- **Exercise goal**
Print every line of the data exactly as shown.

[Saved entries]
━━━

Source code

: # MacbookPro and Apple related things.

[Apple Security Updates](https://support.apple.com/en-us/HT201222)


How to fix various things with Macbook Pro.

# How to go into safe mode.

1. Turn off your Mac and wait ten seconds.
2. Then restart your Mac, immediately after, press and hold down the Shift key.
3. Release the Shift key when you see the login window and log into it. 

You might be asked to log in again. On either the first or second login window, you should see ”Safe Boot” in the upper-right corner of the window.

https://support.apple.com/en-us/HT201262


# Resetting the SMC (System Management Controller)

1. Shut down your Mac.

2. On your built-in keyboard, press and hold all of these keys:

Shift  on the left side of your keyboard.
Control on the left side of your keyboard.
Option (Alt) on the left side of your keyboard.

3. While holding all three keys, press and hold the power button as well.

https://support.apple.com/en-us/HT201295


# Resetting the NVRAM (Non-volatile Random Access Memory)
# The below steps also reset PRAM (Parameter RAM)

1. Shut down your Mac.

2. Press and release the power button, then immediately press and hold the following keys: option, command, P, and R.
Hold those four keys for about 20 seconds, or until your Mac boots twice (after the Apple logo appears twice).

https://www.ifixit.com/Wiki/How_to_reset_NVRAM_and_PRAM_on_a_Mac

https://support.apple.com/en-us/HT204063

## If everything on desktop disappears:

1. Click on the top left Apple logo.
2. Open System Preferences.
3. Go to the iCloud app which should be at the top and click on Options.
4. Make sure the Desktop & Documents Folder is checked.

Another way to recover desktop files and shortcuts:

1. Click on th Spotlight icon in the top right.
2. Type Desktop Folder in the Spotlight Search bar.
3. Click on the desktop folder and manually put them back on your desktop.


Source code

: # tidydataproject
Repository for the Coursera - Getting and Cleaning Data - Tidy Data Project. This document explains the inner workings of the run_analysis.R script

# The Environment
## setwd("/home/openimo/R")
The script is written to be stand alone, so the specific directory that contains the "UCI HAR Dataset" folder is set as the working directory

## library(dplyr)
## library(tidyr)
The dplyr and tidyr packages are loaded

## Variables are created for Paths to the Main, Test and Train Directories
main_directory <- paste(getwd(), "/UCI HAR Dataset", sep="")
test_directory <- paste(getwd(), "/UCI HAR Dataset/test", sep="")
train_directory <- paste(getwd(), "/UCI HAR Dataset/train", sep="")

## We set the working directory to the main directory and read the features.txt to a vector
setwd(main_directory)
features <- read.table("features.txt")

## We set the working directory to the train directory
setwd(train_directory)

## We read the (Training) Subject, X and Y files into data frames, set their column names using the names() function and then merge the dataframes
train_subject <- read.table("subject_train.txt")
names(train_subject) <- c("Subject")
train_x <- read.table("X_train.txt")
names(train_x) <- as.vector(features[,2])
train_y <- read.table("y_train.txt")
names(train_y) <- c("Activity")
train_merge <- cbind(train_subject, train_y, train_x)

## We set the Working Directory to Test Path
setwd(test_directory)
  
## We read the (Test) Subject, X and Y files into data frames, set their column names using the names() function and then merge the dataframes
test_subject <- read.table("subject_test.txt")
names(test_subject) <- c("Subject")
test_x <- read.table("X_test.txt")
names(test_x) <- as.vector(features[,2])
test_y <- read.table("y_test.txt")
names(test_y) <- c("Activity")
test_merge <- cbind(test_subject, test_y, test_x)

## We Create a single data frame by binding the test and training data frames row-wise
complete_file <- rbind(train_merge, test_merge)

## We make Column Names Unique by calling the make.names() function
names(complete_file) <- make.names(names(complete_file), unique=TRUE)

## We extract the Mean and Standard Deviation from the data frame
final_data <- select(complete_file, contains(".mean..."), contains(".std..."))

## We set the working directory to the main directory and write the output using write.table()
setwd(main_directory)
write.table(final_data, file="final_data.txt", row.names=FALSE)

━━━

- **Solved exercise**
Source code

: # MacbookPro and Apple related things.

[Apple Security Updates](https://support.apple.com/en-us/HT201222)


How to fix various things with Macbook Pro.

# How to go into safe mode.

1. Turn off your Mac and wait ten seconds.
2. Then restart your Mac, immediately after, press and hold down the Shift key.
3. Release the Shift key when you see the login window and log into it. 

You might be asked to log in again. On either the first or second login window, you should see ”Safe Boot” in the upper-right corner of the window.

https://support.apple.com/en-us/HT201262


# Resetting the SMC (System Management Controller)

1. Shut down your Mac.

2. On your built-in keyboard, press and hold all of these keys:

Shift  on the left side of your keyboard.
Control on the left side of your keyboard.
Option (Alt) on the left side of your keyboard.

3. While holding all three keys, press and hold the power button as well.

https://support.apple.com/en-us/HT201295


# Resetting the NVRAM (Non-volatile Random Access Memory)
# The below steps also reset PRAM (Parameter RAM)

1. Shut down your Mac.

2. Press and release the power button, then immediately press and hold the following keys: option, command, P, and R.
Hold those four keys for about 20 seconds, or until your Mac boots twice (after the Apple logo appears twice).

https://www.ifixit.com/Wiki/How_to_reset_NVRAM_and_PRAM_on_a_Mac

https://support.apple.com/en-us/HT204063

## If everything on desktop disappears:

1. Click on the top left Apple logo.
2. Open System Preferences.
3. Go to the iCloud app which should be at the top and click on Options.
4. Make sure the Desktop & Documents Folder is checked.

Another way to recover desktop files and shortcuts:

1. Click on th Spotlight icon in the top right.
2. Type Desktop Folder in the Spotlight Search bar.
3. Click on the desktop folder and manually put them back on your desktop.


Source code

: # tidydataproject
Repository for the Coursera - Getting and Cleaning Data - Tidy Data Project. This document explains the inner workings of the run_analysis.R script

# The Environment
## setwd("/home/openimo/R")
The script is written to be stand alone, so the specific directory that contains the "UCI HAR Dataset" folder is set as the working directory

## library(dplyr)
## library(tidyr)
The dplyr and tidyr packages are loaded

## Variables are created for Paths to the Main, Test and Train Directories
main_directory <- paste(getwd(), "/UCI HAR Dataset", sep="")
test_directory <- paste(getwd(), "/UCI HAR Dataset/test", sep="")
train_directory <- paste(getwd(), "/UCI HAR Dataset/train", sep="")

## We set the working directory to the main directory and read the features.txt to a vector
setwd(main_directory)
features <- read.table("features.txt")

## We set the working directory to the train directory
setwd(train_directory)

## We read the (Training) Subject, X and Y files into data frames, set their column names using the names() function and then merge the dataframes
train_subject <- read.table("subject_train.txt")
names(train_subject) <- c("Subject")
train_x <- read.table("X_train.txt")
names(train_x) <- as.vector(features[,2])
train_y <- read.table("y_train.txt")
names(train_y) <- c("Activity")
train_merge <- cbind(train_subject, train_y, train_x)

## We set the Working Directory to Test Path
setwd(test_directory)
  
## We read the (Test) Subject, X and Y files into data frames, set their column names using the names() function and then merge the dataframes
test_subject <- read.table("subject_test.txt")
names(test_subject) <- c("Subject")
test_x <- read.table("X_test.txt")
names(test_x) <- as.vector(features[,2])
test_y <- read.table("y_test.txt")
names(test_y) <- c("Activity")
test_merge <- cbind(test_subject, test_y, test_x)

## We Create a single data frame by binding the test and training data frames row-wise
complete_file <- rbind(train_merge, test_merge)

## We make Column Names Unique by calling the make.names() function
names(complete_file) <- make.names(names(complete_file), unique=TRUE)

## We extract the Mean and Standard Deviation from the data frame
final_data <- select(complete_file, contains(".mean..."), contains(".std..."))

## We set the working directory to the main directory and write the output using write.table()
setwd(main_directory)
write.table(final_data, file="final_data.txt", row.names=FALSE)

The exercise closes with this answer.